§ **Directions**
Count up the lines below containing the word "Israel", and give the result with no other words.

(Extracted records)
---*---
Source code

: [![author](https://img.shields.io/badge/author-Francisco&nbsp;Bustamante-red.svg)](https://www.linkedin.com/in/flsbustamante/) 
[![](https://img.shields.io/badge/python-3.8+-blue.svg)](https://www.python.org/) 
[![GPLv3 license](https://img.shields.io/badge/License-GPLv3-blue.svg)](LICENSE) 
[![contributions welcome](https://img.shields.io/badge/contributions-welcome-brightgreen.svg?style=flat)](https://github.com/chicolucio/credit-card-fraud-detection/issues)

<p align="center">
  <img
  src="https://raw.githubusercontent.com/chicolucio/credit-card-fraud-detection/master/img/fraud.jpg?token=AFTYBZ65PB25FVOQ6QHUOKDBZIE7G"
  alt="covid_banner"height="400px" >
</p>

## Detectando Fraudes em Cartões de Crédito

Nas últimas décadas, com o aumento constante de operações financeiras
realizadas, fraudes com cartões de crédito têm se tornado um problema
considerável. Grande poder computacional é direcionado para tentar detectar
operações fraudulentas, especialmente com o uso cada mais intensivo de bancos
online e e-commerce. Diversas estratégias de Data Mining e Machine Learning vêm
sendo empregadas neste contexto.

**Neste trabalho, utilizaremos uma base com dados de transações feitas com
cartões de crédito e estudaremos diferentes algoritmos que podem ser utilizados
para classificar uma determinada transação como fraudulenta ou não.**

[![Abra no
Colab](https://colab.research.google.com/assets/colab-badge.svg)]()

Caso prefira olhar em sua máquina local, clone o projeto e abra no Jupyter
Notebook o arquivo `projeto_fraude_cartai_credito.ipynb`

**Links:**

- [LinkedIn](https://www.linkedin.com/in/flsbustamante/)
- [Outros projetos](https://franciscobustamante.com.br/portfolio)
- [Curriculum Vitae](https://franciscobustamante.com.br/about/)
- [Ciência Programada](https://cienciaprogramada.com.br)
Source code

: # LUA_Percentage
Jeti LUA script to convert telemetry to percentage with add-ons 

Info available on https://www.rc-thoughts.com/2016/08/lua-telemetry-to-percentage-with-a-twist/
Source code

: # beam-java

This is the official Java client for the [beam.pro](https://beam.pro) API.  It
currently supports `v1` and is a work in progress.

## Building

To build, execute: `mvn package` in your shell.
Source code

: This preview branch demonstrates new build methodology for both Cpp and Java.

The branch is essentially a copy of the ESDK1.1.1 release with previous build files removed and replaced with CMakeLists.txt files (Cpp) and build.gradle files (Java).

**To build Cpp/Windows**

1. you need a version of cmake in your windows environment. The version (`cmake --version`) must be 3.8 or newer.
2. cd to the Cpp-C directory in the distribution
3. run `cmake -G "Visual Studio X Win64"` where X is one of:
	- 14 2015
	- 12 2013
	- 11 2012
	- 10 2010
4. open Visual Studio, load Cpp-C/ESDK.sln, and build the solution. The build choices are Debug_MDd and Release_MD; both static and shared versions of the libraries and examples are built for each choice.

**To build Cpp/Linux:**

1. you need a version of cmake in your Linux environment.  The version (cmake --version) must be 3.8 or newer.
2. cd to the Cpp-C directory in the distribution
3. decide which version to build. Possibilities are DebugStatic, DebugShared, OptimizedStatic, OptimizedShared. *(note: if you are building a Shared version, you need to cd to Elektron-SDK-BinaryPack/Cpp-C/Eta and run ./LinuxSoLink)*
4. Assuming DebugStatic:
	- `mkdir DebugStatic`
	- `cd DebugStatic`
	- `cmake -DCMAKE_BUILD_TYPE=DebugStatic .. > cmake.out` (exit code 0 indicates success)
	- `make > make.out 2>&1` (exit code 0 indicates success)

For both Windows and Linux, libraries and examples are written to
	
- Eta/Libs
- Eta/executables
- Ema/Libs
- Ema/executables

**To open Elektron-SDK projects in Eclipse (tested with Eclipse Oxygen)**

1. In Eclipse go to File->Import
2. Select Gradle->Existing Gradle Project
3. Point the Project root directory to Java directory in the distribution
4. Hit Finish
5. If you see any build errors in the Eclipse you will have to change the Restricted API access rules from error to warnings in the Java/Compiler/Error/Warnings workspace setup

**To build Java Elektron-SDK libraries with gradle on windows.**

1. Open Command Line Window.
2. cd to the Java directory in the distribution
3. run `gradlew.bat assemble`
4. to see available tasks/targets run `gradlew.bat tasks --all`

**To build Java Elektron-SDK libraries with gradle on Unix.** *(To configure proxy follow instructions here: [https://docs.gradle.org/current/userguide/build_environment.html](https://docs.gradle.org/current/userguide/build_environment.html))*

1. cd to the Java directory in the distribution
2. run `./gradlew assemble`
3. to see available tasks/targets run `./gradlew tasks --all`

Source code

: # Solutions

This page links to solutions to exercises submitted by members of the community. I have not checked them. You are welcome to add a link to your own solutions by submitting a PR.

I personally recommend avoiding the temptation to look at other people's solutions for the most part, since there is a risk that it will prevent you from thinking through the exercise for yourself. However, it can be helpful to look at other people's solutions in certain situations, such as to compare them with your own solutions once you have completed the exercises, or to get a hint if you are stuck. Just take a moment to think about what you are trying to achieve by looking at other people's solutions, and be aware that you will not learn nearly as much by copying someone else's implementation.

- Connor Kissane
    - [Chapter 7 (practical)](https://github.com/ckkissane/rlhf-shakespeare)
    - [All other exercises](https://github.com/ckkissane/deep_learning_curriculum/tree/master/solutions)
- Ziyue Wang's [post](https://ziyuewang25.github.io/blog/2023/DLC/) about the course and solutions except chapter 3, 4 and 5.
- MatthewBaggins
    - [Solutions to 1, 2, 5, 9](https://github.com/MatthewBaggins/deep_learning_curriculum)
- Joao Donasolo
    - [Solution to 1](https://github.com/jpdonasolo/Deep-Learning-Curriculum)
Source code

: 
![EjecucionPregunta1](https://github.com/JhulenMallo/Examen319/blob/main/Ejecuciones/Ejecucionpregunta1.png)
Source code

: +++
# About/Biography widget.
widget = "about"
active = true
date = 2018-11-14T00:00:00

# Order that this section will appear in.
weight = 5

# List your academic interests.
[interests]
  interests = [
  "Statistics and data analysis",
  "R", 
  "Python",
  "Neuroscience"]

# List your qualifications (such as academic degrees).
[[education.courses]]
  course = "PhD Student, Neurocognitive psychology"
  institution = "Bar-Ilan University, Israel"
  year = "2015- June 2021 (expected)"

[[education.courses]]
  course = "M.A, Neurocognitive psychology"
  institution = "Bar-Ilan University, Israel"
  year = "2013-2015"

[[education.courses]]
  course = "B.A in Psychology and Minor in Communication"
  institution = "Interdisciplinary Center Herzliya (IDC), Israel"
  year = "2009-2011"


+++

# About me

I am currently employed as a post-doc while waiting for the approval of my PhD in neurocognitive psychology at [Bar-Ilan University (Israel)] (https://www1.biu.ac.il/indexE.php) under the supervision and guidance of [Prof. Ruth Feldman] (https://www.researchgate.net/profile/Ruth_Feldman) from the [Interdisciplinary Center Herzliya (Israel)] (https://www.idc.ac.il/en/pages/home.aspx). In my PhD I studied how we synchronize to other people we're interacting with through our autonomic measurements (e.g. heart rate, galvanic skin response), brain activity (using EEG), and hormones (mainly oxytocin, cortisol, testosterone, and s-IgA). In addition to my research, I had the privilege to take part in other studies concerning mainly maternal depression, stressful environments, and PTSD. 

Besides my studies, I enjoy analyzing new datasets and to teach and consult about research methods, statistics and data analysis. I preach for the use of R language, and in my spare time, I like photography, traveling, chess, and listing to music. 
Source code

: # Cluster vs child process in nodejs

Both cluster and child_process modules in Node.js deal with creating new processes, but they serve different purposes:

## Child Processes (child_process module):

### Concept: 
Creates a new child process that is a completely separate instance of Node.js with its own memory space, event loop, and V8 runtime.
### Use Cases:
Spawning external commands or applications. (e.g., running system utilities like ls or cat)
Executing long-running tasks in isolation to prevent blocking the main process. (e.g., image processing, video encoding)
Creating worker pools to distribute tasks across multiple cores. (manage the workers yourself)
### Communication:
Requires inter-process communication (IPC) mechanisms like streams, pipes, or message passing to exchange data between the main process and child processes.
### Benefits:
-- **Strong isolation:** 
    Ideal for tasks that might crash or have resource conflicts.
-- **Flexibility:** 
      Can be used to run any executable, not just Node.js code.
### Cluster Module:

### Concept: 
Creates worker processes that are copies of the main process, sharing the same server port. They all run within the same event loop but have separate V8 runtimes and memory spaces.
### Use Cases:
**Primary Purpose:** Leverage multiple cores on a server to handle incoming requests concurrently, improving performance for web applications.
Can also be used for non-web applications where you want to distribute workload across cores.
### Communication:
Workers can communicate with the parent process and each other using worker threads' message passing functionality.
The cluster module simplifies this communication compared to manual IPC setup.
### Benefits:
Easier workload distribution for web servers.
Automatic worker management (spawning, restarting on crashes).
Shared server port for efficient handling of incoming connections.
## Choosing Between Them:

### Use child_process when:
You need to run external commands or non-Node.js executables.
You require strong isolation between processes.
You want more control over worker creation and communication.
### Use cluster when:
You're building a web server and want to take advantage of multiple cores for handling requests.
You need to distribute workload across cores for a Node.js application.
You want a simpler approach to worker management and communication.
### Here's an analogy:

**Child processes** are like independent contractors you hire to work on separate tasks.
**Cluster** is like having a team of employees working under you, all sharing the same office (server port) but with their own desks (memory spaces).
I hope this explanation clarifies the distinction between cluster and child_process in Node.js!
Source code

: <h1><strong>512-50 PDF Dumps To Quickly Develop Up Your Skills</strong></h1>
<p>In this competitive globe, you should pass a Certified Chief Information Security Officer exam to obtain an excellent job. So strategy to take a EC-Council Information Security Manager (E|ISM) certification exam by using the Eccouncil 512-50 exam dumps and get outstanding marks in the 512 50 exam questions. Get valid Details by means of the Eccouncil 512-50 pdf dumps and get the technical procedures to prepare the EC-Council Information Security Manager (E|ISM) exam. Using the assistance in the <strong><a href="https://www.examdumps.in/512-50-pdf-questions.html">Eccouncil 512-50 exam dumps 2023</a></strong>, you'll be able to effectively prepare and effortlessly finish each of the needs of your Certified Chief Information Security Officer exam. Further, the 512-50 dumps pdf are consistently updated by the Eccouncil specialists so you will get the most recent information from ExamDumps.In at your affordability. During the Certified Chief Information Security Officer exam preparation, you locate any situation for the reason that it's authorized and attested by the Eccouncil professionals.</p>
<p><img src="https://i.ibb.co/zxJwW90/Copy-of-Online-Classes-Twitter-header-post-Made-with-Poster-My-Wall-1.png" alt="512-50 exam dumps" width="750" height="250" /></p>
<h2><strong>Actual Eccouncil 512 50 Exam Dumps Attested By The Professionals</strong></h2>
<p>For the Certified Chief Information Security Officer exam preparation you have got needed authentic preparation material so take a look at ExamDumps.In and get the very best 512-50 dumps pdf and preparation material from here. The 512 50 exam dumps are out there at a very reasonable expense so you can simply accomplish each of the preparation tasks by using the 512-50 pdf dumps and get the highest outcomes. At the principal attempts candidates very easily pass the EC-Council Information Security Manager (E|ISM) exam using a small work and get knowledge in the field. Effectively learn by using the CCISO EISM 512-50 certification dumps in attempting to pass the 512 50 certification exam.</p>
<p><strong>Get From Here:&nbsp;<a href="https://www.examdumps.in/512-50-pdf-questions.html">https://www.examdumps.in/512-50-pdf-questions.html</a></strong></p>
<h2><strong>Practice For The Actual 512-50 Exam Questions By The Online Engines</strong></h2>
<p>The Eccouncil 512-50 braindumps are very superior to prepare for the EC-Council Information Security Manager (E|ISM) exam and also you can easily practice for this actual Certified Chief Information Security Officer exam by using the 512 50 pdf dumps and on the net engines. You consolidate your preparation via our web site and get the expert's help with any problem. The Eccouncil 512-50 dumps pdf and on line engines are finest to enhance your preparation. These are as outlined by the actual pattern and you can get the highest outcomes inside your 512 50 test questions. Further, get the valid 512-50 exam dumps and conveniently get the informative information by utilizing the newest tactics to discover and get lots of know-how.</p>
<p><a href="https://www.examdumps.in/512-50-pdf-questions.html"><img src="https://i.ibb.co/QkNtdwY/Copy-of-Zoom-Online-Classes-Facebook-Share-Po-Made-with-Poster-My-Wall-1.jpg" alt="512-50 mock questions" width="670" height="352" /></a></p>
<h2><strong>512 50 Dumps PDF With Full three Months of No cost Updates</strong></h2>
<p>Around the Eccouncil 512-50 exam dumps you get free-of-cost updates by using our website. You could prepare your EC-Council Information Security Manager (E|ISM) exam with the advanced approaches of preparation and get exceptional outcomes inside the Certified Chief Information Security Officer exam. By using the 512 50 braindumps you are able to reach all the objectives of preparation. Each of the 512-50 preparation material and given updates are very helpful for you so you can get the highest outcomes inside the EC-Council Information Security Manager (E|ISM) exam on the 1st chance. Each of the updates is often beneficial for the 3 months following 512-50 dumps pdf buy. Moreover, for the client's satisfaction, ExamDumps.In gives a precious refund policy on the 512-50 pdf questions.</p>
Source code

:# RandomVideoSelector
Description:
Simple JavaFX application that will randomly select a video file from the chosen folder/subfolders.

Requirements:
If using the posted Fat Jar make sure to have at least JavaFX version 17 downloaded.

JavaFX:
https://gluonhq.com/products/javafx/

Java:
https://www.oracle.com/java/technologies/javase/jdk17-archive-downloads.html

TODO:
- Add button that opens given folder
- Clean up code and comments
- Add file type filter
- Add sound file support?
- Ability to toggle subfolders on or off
---*---
§ **The answer**
4